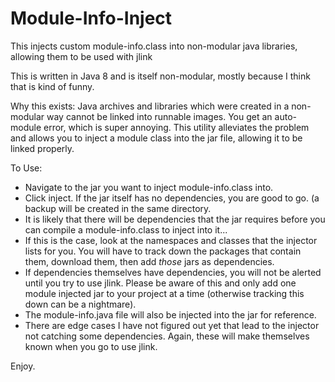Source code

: # Module-Info-Inject
This injects custom module-info.class into non-modular java libraries, allowing them to be used with jlink

This is written in Java 8 and is itself non-modular, mostly because I think that is kind of funny.

Why this exists:
Java archives and libraries which were created in a non-modular way cannot be linked into runnable images. You get an auto-module error, which is super annoying. This utility alleviates the problem and allows you to inject a module class into the jar file, allowing it to be linked properly.

To Use:
- Navigate to the jar you want to inject module-info.class into. 
- Click inject. If the jar itself has no dependencies, you are good to go. (a backup will be created in the same directory.
- It is likely that there will be dependencies that the jar requires before you can compile a module-info.class to inject into it...
- If this is the case, look at the namespaces and classes that the injector lists for you. You will have to track down the packages that contain them, download them, then add *those* jars as dependencies.
- If dependencies themselves have dependencies, you will not be alerted until you try to use jlink. Please be aware of this and only add one module injected jar to your project at a time (otherwise tracking this down can be a nightmare).
- The module-info.java file will also be injected into the jar for reference.
- There are edge cases I have not figured out yet that lead to the injector not catching some dependencies. Again, these will make themselves known when you go to use jlink.

Enjoy.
——————————
Everything in the material must be duplicated exactly, except the pictures.

Source code

: # Module-Info-Inject
This injects custom module-info.class into non-modular java libraries, allowing them to be used with jlink

This is written in Java 8 and is itself non-modular, mostly because I think that is kind of funny.

Why this exists:
Java archives and libraries which were created in a non-modular way cannot be linked into runnable images. You get an auto-module error, which is super annoying. This utility alleviates the problem and allows you to inject a module class into the jar file, allowing it to be linked properly.

To Use:
- Navigate to the jar you want to inject module-info.class into. 
- Click inject. If the jar itself has no dependencies, you are good to go. (a backup will be created in the same directory.
- It is likely that there will be dependencies that the jar requires before you can compile a module-info.class to inject into it...
- If this is the case, look at the namespaces and classes that the injector lists for you. You will have to track down the packages that contain them, download them, then add *those* jars as dependencies.
- If dependencies themselves have dependencies, you will not be alerted until you try to use jlink. Please be aware of this and only add one module injected jar to your project at a time (otherwise tracking this down can be a nightmare).
- The module-info.java file will also be injected into the jar for reference.
- There are edge cases I have not figured out yet that lead to the injector not catching some dependencies. Again, these will make themselves known when you go to use jlink.

Enjoy.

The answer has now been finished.